Kedua, modernism Barat yang terekspos melalui kolonialisme Belanda. Tetapi, K.H. Ahmad Dahlan tidak melihat ide-ide modernya, tetapi pada lingkup fromat budaya, seperti dasi, sekolahan, dan rumah sakit. Karena itu, kita tidak melihat pemikiran K.H. Ahmad Dahlan tentang nasionalisme, demokrasi, rasionalisme dan saintisme.Pengaruh pemikiran pembaharuan Timur Tengah dan modernism Barat secara bersama-sama melekat pada diri pendiri Muhammadiyah itu. Sehingga pemikirannya merupakan simbiosis yang diaplikasikan dalam konteks masyarakat Jawa.

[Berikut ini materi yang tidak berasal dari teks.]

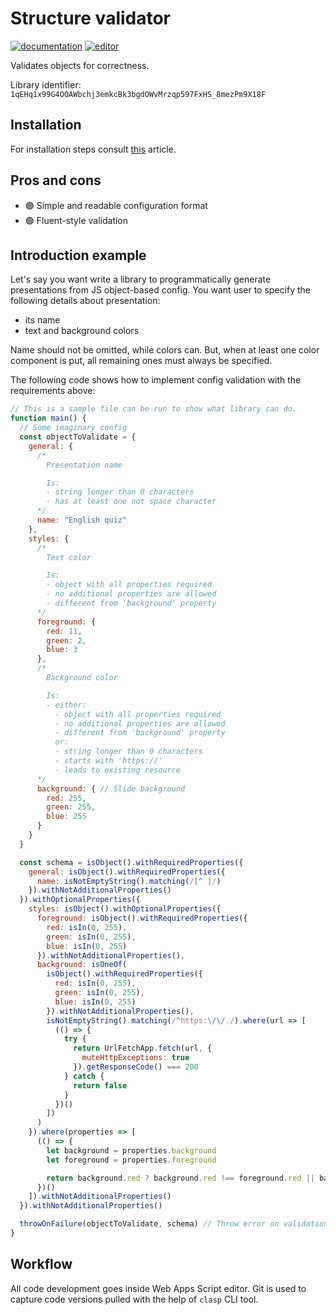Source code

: # Structure validator

[![documentation](https://img.shields.io/badge/Documentation-open-blue)](./Documentation.md)
[![editor](https://img.shields.io/badge/Web%20editor-open-red)](https://script.google.com/d/1qEHq1x99G4OOAWbchj3emkcBk3bgdOWvMrzqp597FxHS_8mezPm9X18F/edit?usp=sharing)

Validates objects for correctness.

Library identifier: `1qEHq1x99G4OOAWbchj3emkcBk3bgdOWvMrzqp597FxHS_8mezPm9X18F`

## Installation

For installation steps consult [this][libraries] article.

[libraries]: https://developers.google.com/apps-script/guides/libraries

## Pros and cons

- :green_circle: Simple and readable configuration format
- :green_circle: Fluent-style validation

## Introduction example

Let's say you want write a library to programmatically generate presentations
from JS object-based config. You want user to specify the following details
about presentation:

- its name
- text and background colors

Name should not be omitted, while colors can. But, when at least one color
component is put, all remaining ones must always be specified.

The following code shows how to implement config validation with
the requirements above:

```javascript
// This is a sample file can be run to show what library can do.
function main() {
  // Some imaginary config
  const objectToValidate = {
    general: {
      /*
        Presentation name

        Is:
        - string longer than 0 characters
        - has at least one not space character
      */
      name: "English quiz"
    },
    styles: {
      /*
        Text color

        Is:
        - object with all properties required
        - no additional properties are allowed
        - different from 'background' property
      */
      foreground: {
        red: 11,
        green: 2,
        blue: 3
      },
      /*
        Background color

        Is:
        - either:
          - object with all properties required
          - no additional properties are allowed
          - different from 'background' property
          or:
          - string longer than 0 characters
          - starts with 'https://'
          - leads to existing resource
      */
      background: { // Slide background
        red: 255,
        green: 255,
        blue: 255
      }
    }
  }

  const schema = isObject().withRequiredProperties({
    general: isObject().withRequiredProperties({
      name: isNotEmptyString().matching(/[^ ]/)
    }).withNotAdditionalProperties()
  }).withOptionalProperties({
    styles: isObject().withOptionalProperties({
      foreground: isObject().withRequiredProperties({
        red: isIn(0, 255),
        green: isIn(0, 255),
        blue: isIn(0, 255)
      }).withNotAdditionalProperties(),
      background: isOneOf(
        isObject().withRequiredProperties({
          red: isIn(0, 255),
          green: isIn(0, 255),
          blue: isIn(0, 255)
        }).withNotAdditionalProperties(),
        isNotEmptyString().matching(/^https:\/\/./).where(url => [
          (() => {
            try {
              return UrlFetchApp.fetch(url, {
                muteHttpExceptions: true
              }).getResponseCode() === 200
            } catch {
              return false
            }
          })()
        ])
      )
    }).where(properties => [
      (() => {
        let background = properties.background
        let foreground = properties.foreground

        return background.red ? background.red !== foreground.red || background.green !== foreground.green || background.blue !== foreground.blue : true
      })()
    ]).withNotAdditionalProperties()
  }).withNotAdditionalProperties()

  throwOnFailure(objectToValidate, schema) // Throw error on validation failure
}
```

## Workflow

All code development goes inside Web Apps Script editor. Git is used to capture
code versions pulled with the help of `clasp` CLI tool.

Jadi, K.H. Ahmad Dahlan bisa dipandang sebagai manifestasi keseimbangan antara budaya timur Tengah, Barat, dan Jawa. Di sinilah letak keberhasilannya dalam mereform masyarakat Islam di Indonesia yang sedang “sakit”.

Pemikiran K.H. Ahmad Dahlan tidak terungkap secara elaborative dan sistematik karena tampaknya Muhammadiyah pada saat awalnya tidak diarahkan untuk menjadi gerakan pemikiran, tetapi gerakan social keagamaan. Terbukti tidak banyak tulisannya yang bisa dinikmati oleh kalangan luas. Ketika mengajarkan surat al-Ma’un, misalnya, K.H. Ahmad Dahlan tidak memberikan penafsiran yang elaborative tetapi memilih aplikasi nyata untuk ferormasi kehidupan social dengan semangat surat tersebut.Demikian pula, ketika mendirikan sekolah, ia lebih memilih tujuan pendidikan aplikatif daripada pengajaran intelektualistik. Itulah yang membedakannya dengan pembaru keagamaan lain pada zamannya, seperti Ahmad Syurkati (Al-Irsyad) dan A. Hassan (Persatuan Islam). Dan itu pulalah yang menjadikan gerakannya lebih luas dan bertahan.

Namun demikian, gerakan intelektual juga terus bergerak mendampingi gerakan amal Muhammadiyah. Sedikit bicara banyak kerja. Tokoh-tokoh tua dan muda terus ‘bersaing’ melahirkan pemikiran-pemikiran segarnya. Sayangnya tiak semua warga Muhammadiyah berkesempatan membaca karya-karya mereka. Mungkin karena tulisan-tulisan itu lebih beredar di perguruan tinggi, atau karena sebagiannya keburu dihujat sebelum dibaca.